Monitor Processor Use

Is there a way to monitor how much processor power my web application is using? The app often hangs and throws out a 500 internal error. I can't tell if it's a hidden bug in my code or if I'm hitting against whatever slice of the CPU I am allocated -- although i haven't had any issues yet when i run the app locally.

That would also be helpful to start getting an idea of my need for when/if you narrow down the different thresholds for the various plans.

Thanks! Ludovic

I think this is the nature of virtualized servers in general. We are at the whim of amazon or whoever happens to be the cloud provider when it comes to resource allocation. My guess is that it has to do with resource congestion in terms of how many other people are on the same physical machine.

Is there nothing in your error log to help with the diagnosis? Also, it should be quite difficult to hit the limits on a web app. Are you starting a number of threads in your code? What framework are you using? Perhaps the framework does stuff that bumps up against the limits and we need to configure it better or bump the limits to accommodate it.

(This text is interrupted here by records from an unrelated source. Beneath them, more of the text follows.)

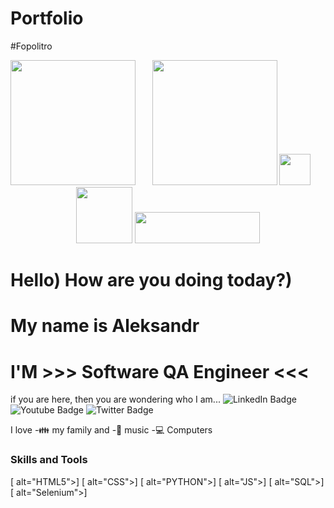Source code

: # Portfolio
#Fopolitro
<div id="header" align="center">
   <img align="left" src="https://media.giphy.com/media/KA593kO0JvXMs/giphy.gif" width="200" height="200" />
   <img src="https://media.giphy.com/media/KA593kO0JvXMs/giphy.gif" width="200" height="200"/>
      <img src="https://media.giphy.com/media/KA593kO0JvXMs/giphy.gif" width="50" height="50"/>
      <img src="https://media.giphy.com/media/KA593kO0JvXMs/giphy.gif" width="90" height="90"/>
      <img src="https://media.giphy.com/media/KA593kO0JvXMs/giphy.gif" width="200" height="50"/>
  

</div>
<div id="header" alighn="center"> 
  <h1> Hello) How are you doing today?) </h1>
  <h1> My name is Aleksandr </h1>
</div>

<div alighn="center">
  <h1  alighn="center">I'M >>> Software QA Engineer <<< </h1>
</div>
<div>
 <a1> if you are here, then you are wondering who I am...</a1>

  <a2 href="https://www.linkedin.com/in/aleksandrguz/">
  <img src="https://img.shields.io/badge/LinkedIn-blue?style=for-the-badge&logo=linkedin&logoColor=white" alt="LinkedIn Badge"/>
    </a2>
  <a3 href="your-youtube-URL">
    <img src="https://img.shields.io/badge/YouTube-red?style=for-the-badge&logo=youtube&logoColor=white" alt="Youtube Badge"/>
  </a3>
  <a4 href="your-twitter-URL">
    <img src="https://img.shields.io/badge/Twitter-blue?style=for-the-badge&logo=twitter&logoColor=white" alt="Twitter Badge"/>
  </a4>
</div>
</div>

I love
-:family: my family and -🎵 music
-:computer: Computers 

### Skills and Tools
[<img align="left"> alt="HTML5">]
[<img align="left"> alt="CSS">]
[<img align="left"> alt="PYTHON">]
[<img align="left"> alt="JS">]
[<img align="left"> alt="SQL">]
[<img align="left"> alt="Selenium">]




[linkedin]: https://www.linkedin.com/in/aleksandrguz/

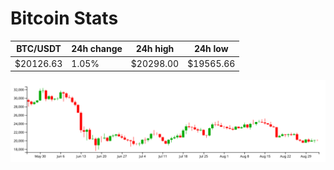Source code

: # Bitcoin Stats

BTC/USDT|24h change|24h high|24h low|
|---|---|---|---|
|$20126.63|1.05%|$20298.00|$19565.66|

<img src="./chart.svg">
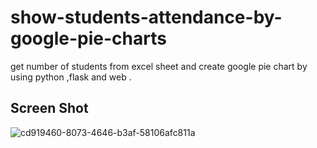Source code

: # show-students-attendance-by-google-pie-charts

get number of students from excel sheet and create google pie chart by using python ,flask and web .

## Screen Shot
![cd919460-8073-4646-b3af-58106afc811a](https://github.com/Ahmed-kotb621/show-students-attendance-by-google-pie-charts/assets/75045581/20416f22-7815-4fcd-9a87-73cb67d2f99b)
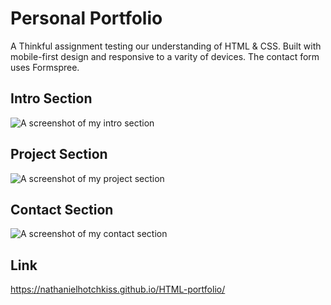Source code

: # Personal Portfolio

A Thinkful assignment testing our understanding of HTML & CSS. Built with mobile-first design and responsive to a varity of devices. The contact form uses Formspree.

## Intro Section

![A screenshot of my intro section](images/Intro.png)

## Project Section

![A screenshot of my project section](images/Projects.png)

## Contact Section

![A screenshot of my contact section](images/Contact.png)


## Link 
https://nathanielhotchkiss.github.io/HTML-portfolio/
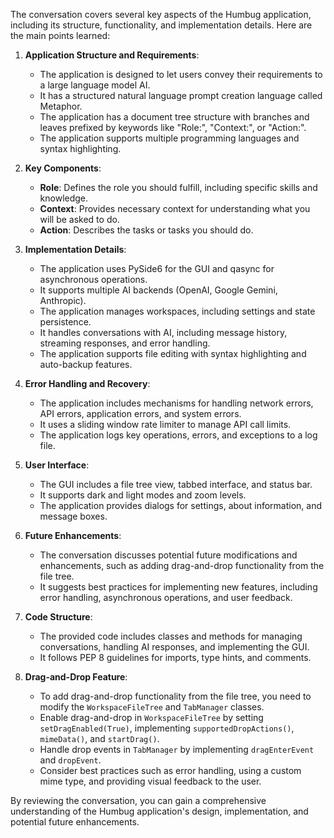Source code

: The conversation covers several key aspects of the Humbug application, including its structure, functionality, and implementation details. Here are the main points learned:

1. **Application Structure and Requirements**:
   - The application is designed to let users convey their requirements to a large language model AI.
   - It has a structured natural language prompt creation language called Metaphor.
   - The application has a document tree structure with branches and leaves prefixed by keywords like "Role:", "Context:", or "Action:".
   - The application supports multiple programming languages and syntax highlighting.

2. **Key Components**:
   - **Role**: Defines the role you should fulfill, including specific skills and knowledge.
   - **Context**: Provides necessary context for understanding what you will be asked to do.
   - **Action**: Describes the tasks or tasks you should do.

3. **Implementation Details**:
   - The application uses PySide6 for the GUI and qasync for asynchronous operations.
   - It supports multiple AI backends (OpenAI, Google Gemini, Anthropic).
   - The application manages workspaces, including settings and state persistence.
   - It handles conversations with AI, including message history, streaming responses, and error handling.
   - The application supports file editing with syntax highlighting and auto-backup features.

4. **Error Handling and Recovery**:
   - The application includes mechanisms for handling network errors, API errors, application errors, and system errors.
   - It uses a sliding window rate limiter to manage API call limits.
   - The application logs key operations, errors, and exceptions to a log file.

5. **User Interface**:
   - The GUI includes a file tree view, tabbed interface, and status bar.
   - It supports dark and light modes and zoom levels.
   - The application provides dialogs for settings, about information, and message boxes.

6. **Future Enhancements**:
   - The conversation discusses potential future modifications and enhancements, such as adding drag-and-drop functionality from the file tree.
   - It suggests best practices for implementing new features, including error handling, asynchronous operations, and user feedback.

7. **Code Structure**:
   - The provided code includes classes and methods for managing conversations, handling AI responses, and implementing the GUI.
   - It follows PEP 8 guidelines for imports, type hints, and comments.

8. **Drag-and-Drop Feature**:
   - To add drag-and-drop functionality from the file tree, you need to modify the `WorkspaceFileTree` and `TabManager` classes.
   - Enable drag-and-drop in `WorkspaceFileTree` by setting `setDragEnabled(True)`, implementing `supportedDropActions()`, `mimeData()`, and `startDrag()`.
   - Handle drop events in `TabManager` by implementing `dragEnterEvent` and `dropEvent`.
   - Consider best practices such as error handling, using a custom mime type, and providing visual feedback to the user.

By reviewing the conversation, you can gain a comprehensive understanding of the Humbug application's design, implementation, and potential future enhancements.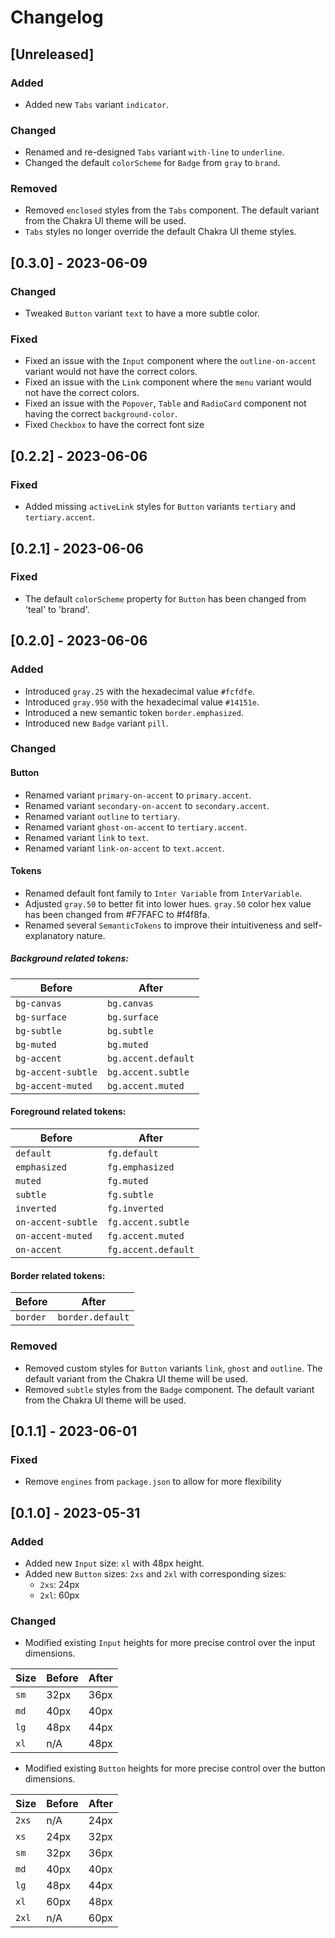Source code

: # Changelog

## [Unreleased]

### Added

- Added new `Tabs` variant `indicator`.

### Changed

- Renamed and re-designed `Tabs` variant `with-line` to `underline`.
- Changed the default `colorScheme` for `Badge` from `gray` to `brand`.

### Removed

- Removed `enclosed` styles from the `Tabs` component. The default variant from the Chakra UI theme will be used.
- `Tabs` styles no longer override the default Chakra UI theme styles.

## [0.3.0] - 2023-06-09

### Changed

- Tweaked `Button` variant `text` to have a more subtle color.

### Fixed

- Fixed an issue with the `Input` component where the `outline-on-accent` variant would not have the correct colors.
- Fixed an issue with the `Link` component where the `menu` variant would not have the correct colors.
- Fixed an issue with the `Popover`, `Table` and `RadioCard` component not having the correct `background-color`.
- Fixed `Checkbox` to have the correct font size

## [0.2.2] - 2023-06-06

### Fixed

- Added missing `activeLink` styles for `Button` variants `tertiary` and `tertiary.accent`.

## [0.2.1] - 2023-06-06

### Fixed

- The default `colorScheme` property for `Button` has been changed from 'teal' to 'brand'.

## [0.2.0] - 2023-06-06

### Added

- Introduced `gray.25` with the hexadecimal value `#fcfdfe`.
- Introduced `gray.950` with the hexadecimal value `#14151e`.
- Introduced a new semantic token `border.emphasized`.
- Introduced new `Badge` variant `pill`.

### Changed

#### Button

- Renamed variant `primary-on-accent` to `primary.accent`.
- Renamed variant `secondary-on-accent` to `secondary.accent`.
- Renamed variant `outline` to `tertiary`.
- Renamed variant `ghost-on-accent` to `tertiary.accent`.
- Renamed variant `link` to `text`.
- Renamed variant `link-on-accent` to `text.accent`.

#### Tokens

- Renamed default font family to `Inter Variable` from `InterVariable`.
- Adjusted `gray.50` to better fit into lower hues. `gray.50` color hex value has been changed from #F7FAFC to #f4f8fa.
- Renamed several `SemanticTokens` to improve their intuitiveness and self-explanatory nature.

##### Background related tokens:

| Before             | After               |
| ------------------ | ------------------- |
| `bg-canvas`        | `bg.canvas`         |
| `bg-surface`       | `bg.surface`        |
| `bg-subtle`        | `bg.subtle`         |
| `bg-muted`         | `bg.muted`          |
| `bg-accent`        | `bg.accent.default` |
| `bg-accent-subtle` | `bg.accent.subtle`  |
| `bg-accent-muted`  | `bg.accent.muted`   |

#### Foreground related tokens:

| Before             | After               |
| ------------------ | ------------------- |
| `default`          | `fg.default`        |
| `emphasized`       | `fg.emphasized`     |
| `muted`            | `fg.muted`          |
| `subtle`           | `fg.subtle`         |
| `inverted`         | `fg.inverted`       |
| `on-accent-subtle` | `fg.accent.subtle`  |
| `on-accent-muted`  | `fg.accent.muted`   |
| `on-accent`        | `fg.accent.default` |

#### Border related tokens:

| Before   | After            |
| -------- | ---------------- |
| `border` | `border.default` |

### Removed

- Removed custom styles for `Button` variants `link`, `ghost` and `outline`. The default variant from the Chakra UI theme will be used.
- Removed `subtle` styles from the `Badge` component. The default variant from the Chakra UI theme will be used.

## [0.1.1] - 2023-06-01

### Fixed

- Remove `engines` from `package.json` to allow for more flexibility

## [0.1.0] - 2023-05-31

### Added

- Added new `Input` size: `xl` with 48px height.
- Added new `Button` sizes: `2xs` and `2xl` with corresponding sizes:
  - `2xs`: 24px
  - `2xl`: 60px

### Changed

- Modified existing `Input` heights for more precise control over the input dimensions.

| Size | Before | After |
| ---- | ------ | ----- |
| `sm` | 32px   | 36px  |
| `md` | 40px   | 40px  |
| `lg` | 48px   | 44px  |
| `xl` | n/A    | 48px  |

- Modified existing `Button` heights for more precise control over the button dimensions.

| Size  | Before | After |
| ----- | ------ | ----- |
| `2xs` | n/A    | 24px  |
| `xs`  | 24px   | 32px  |
| `sm`  | 32px   | 36px  |
| `md`  | 40px   | 40px  |
| `lg`  | 48px   | 44px  |
| `xl`  | 60px   | 48px  |
| `2xl` | n/A    | 60px  |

I don't see any new entries in the error log -- my requests just seem to time out. I didn't think what i was doing was particularly power hungry, but thought maybe the 'low' cpu allowance was very low.

Playing around with the code a bit more, the culprit seems to be passing around one of my objects from the application to the template. I am using flask which i guess does a open a number of threads behind the scene; I have tried passing the object as argument to render_template() as well as saving it as a global variable (flask.g). Both avenues seem to dramatically slow down the application to the point where i get a 500 internal error. I wouldn't be surprised if it turned out my issue had nothing to do with paw and was just bad design on my part, but what really puzzles me is why would the app be so much faster when I run it locally? Where could there be a bottleneck on paw that wouldn't be an issue on my machine?

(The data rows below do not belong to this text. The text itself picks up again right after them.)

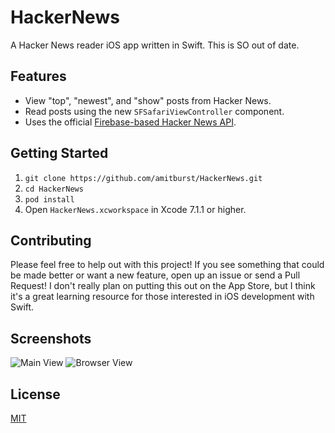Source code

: # HackerNews

A Hacker News reader iOS app written in Swift. This is SO out of date.
## Features

* View "top", "newest", and "show" posts from Hacker News.
* Read posts using the new `SFSafariViewController` component.
* Uses the official [Firebase-based Hacker News API](https://github.com/HackerNews/API).

## Getting Started

1. `git clone https://github.com/amitburst/HackerNews.git`
2. `cd HackerNews`
3. `pod install`
4. Open `HackerNews.xcworkspace` in Xcode 7.1.1 or higher.

## Contributing

Please feel free to help out with this project! If you see something that could be made better or want a new feature, open up an issue or send a Pull Request! I don't really plan on putting this out on the App Store, but I think it's a great learning resource for those interested in iOS development with Swift.

## Screenshots

![Main View](Resources/screenshot1.png)
![Browser View](Resources/screenshot2.png)

## License

[MIT](LICENSE)
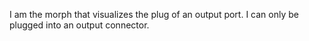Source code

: I am the morph that visualizes the plug of an output port. I can only be plugged into an output connector.
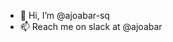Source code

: - 👋 Hi, I’m @ajoabar-sq
- 📫 Reach me on slack at @ajoabar

<!---
ajoabar-sq/ajoabar-sq is a ✨ special ✨ repository because its `README.md` (this file) appears on your GitHub profile.
You can click the Preview link to take a look at your changes.
--->
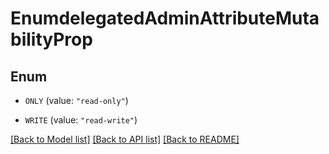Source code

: # EnumdelegatedAdminAttributeMutabilityProp

## Enum


* `ONLY` (value: `"read-only"`)

* `WRITE` (value: `"read-write"`)


[[Back to Model list]](../README.md#documentation-for-models) [[Back to API list]](../README.md#documentation-for-api-endpoints) [[Back to README]](../README.md)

Also, I am not sure if this is relevant but the object I am trying to pass around is a collection of instances of classes created using sql alchemy. Would that be a particularly onerous task?

Could it be that the SQLAlchemy objects are making late hits against the database that returns lots of data? On PythonAnywhere, the database is across a network. If the database is on the same machine when you run it locally, the cost of transfering a lot of data across the network could account for the difference.

Im using sqlite (on a shared dropbox folder), so wouldn't think database hits are any slower?

Ah. OK. Our user storage also goes across the network (that's how we make sure your files stay in sync across the different machines) If there are lots of random access hits against the file system, it may be the cause of the problem. I think we'll have to look at the performance of the file system.

Out of curiosity, does any other user report similar issue? I am not quite sure how to get around it to be honest

We haven't heard from anyone else, but that doesn't necessarily mean that no-one else is seeing it. I'll do some experiments to see where the issue may be.

great thanks i will keep looking in my code in case it's something else.

So I have narrowed the issue down to (at least) a function which looks very innocuous to me: a db query and some simple arithmetic on the result. i've timed it on my machine vs. paw:

Local: CPU times: user 0.27 s, sys: 0.00 s, total: 0.27 s Wall time: 0.27 s

PAW CPU times: user 0.35 s, sys: 0.27 s, total: 0.62 s
Wall time: 8.09 s

I would expect things to be a bit slower of course for all the reasons we've discussed above, and the total cpu time reflects that. However, there seems to be something else going on that just blows up wall time which explains why the web app consistently times out.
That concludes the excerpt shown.